(What you have to do) Drop the pictures, then extract the listing word for word.

(Extracted records)
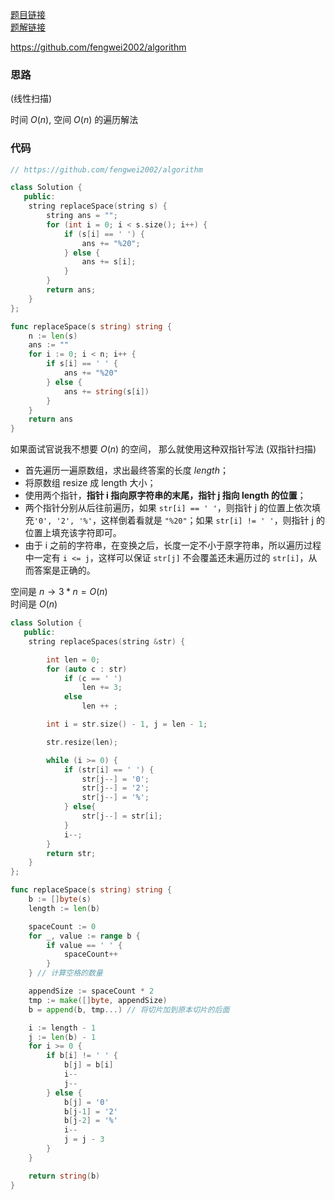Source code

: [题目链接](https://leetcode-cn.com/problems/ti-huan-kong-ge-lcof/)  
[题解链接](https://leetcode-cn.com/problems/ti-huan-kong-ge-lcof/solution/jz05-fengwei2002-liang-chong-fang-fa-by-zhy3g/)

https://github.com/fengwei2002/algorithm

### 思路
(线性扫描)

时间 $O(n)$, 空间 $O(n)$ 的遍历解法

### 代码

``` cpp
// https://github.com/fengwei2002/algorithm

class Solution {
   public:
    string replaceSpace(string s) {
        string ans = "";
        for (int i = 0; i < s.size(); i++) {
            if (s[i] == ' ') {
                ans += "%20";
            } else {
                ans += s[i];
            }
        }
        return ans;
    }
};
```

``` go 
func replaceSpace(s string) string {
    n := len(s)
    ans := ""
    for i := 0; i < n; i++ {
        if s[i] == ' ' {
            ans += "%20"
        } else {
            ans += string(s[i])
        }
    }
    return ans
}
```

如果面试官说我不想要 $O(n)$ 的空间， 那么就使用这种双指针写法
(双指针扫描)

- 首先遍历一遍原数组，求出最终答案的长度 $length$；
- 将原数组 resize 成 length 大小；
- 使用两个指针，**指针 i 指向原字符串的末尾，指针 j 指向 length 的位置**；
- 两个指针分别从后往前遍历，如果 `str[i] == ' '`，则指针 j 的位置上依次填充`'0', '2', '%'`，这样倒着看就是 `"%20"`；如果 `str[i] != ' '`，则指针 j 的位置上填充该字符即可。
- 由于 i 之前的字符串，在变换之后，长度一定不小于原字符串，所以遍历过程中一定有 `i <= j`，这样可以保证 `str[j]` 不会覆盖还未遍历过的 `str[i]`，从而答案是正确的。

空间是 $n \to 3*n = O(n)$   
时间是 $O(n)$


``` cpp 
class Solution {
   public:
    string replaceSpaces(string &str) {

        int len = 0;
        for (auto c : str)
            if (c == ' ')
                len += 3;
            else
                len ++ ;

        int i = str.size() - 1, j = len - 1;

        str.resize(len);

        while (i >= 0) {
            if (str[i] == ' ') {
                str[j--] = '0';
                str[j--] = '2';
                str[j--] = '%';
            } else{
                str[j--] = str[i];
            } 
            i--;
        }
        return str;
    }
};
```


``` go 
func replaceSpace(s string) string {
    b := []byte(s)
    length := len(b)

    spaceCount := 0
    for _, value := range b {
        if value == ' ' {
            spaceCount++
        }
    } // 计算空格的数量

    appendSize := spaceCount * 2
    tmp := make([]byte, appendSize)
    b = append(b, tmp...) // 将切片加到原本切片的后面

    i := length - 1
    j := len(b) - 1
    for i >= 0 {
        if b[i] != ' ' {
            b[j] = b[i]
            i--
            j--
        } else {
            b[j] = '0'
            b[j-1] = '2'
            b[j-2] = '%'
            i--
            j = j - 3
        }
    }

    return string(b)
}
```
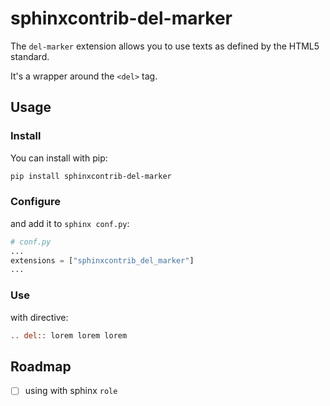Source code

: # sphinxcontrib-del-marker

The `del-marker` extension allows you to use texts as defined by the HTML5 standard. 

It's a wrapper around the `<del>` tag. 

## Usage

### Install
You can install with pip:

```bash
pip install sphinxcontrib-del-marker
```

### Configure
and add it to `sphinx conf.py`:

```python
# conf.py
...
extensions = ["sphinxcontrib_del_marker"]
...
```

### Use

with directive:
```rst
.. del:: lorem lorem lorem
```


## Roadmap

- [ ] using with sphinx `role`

(Exercise answer)
Source code

: [题目链接](https://leetcode-cn.com/problems/ti-huan-kong-ge-lcof/)  
[题解链接](https://leetcode-cn.com/problems/ti-huan-kong-ge-lcof/solution/jz05-fengwei2002-liang-chong-fang-fa-by-zhy3g/)

https://github.com/fengwei2002/algorithm

### 思路
(线性扫描)

时间 $O(n)$, 空间 $O(n)$ 的遍历解法

### 代码

``` cpp
// https://github.com/fengwei2002/algorithm

class Solution {
   public:
    string replaceSpace(string s) {
        string ans = "";
        for (int i = 0; i < s.size(); i++) {
            if (s[i] == ' ') {
                ans += "%20";
            } else {
                ans += s[i];
            }
        }
        return ans;
    }
};
```

``` go 
func replaceSpace(s string) string {
    n := len(s)
    ans := ""
    for i := 0; i < n; i++ {
        if s[i] == ' ' {
            ans += "%20"
        } else {
            ans += string(s[i])
        }
    }
    return ans
}
```

如果面试官说我不想要 $O(n)$ 的空间， 那么就使用这种双指针写法
(双指针扫描)

- 首先遍历一遍原数组，求出最终答案的长度 $length$；
- 将原数组 resize 成 length 大小；
- 使用两个指针，**指针 i 指向原字符串的末尾，指针 j 指向 length 的位置**；
- 两个指针分别从后往前遍历，如果 `str[i] == ' '`，则指针 j 的位置上依次填充`'0', '2', '%'`，这样倒着看就是 `"%20"`；如果 `str[i] != ' '`，则指针 j 的位置上填充该字符即可。
- 由于 i 之前的字符串，在变换之后，长度一定不小于原字符串，所以遍历过程中一定有 `i <= j`，这样可以保证 `str[j]` 不会覆盖还未遍历过的 `str[i]`，从而答案是正确的。

空间是 $n \to 3*n = O(n)$   
时间是 $O(n)$


``` cpp 
class Solution {
   public:
    string replaceSpaces(string &str) {

        int len = 0;
        for (auto c : str)
            if (c == ' ')
                len += 3;
            else
                len ++ ;

        int i = str.size() - 1, j = len - 1;

        str.resize(len);

        while (i >= 0) {
            if (str[i] == ' ') {
                str[j--] = '0';
                str[j--] = '2';
                str[j--] = '%';
            } else{
                str[j--] = str[i];
            } 
            i--;
        }
        return str;
    }
};
```


``` go 
func replaceSpace(s string) string {
    b := []byte(s)
    length := len(b)

    spaceCount := 0
    for _, value := range b {
        if value == ' ' {
            spaceCount++
        }
    } // 计算空格的数量

    appendSize := spaceCount * 2
    tmp := make([]byte, appendSize)
    b = append(b, tmp...) // 将切片加到原本切片的后面

    i := length - 1
    j := len(b) - 1
    for i >= 0 {
        if b[i] != ' ' {
            b[j] = b[i]
            i--
            j--
        } else {
            b[j] = '0'
            b[j-1] = '2'
            b[j-2] = '%'
            i--
            j = j - 3
        }
    }

    return string(b)
}
```
Source code

: # sphinxcontrib-del-marker

The `del-marker` extension allows you to use texts as defined by the HTML5 standard. 

It's a wrapper around the `<del>` tag. 

## Usage

### Install
You can install with pip:

```bash
pip install sphinxcontrib-del-marker
```

### Configure
and add it to `sphinx conf.py`:

```python
# conf.py
...
extensions = ["sphinxcontrib_del_marker"]
...
```

### Use

with directive:
```rst
.. del:: lorem lorem lorem
```


## Roadmap

- [ ] using with sphinx `role`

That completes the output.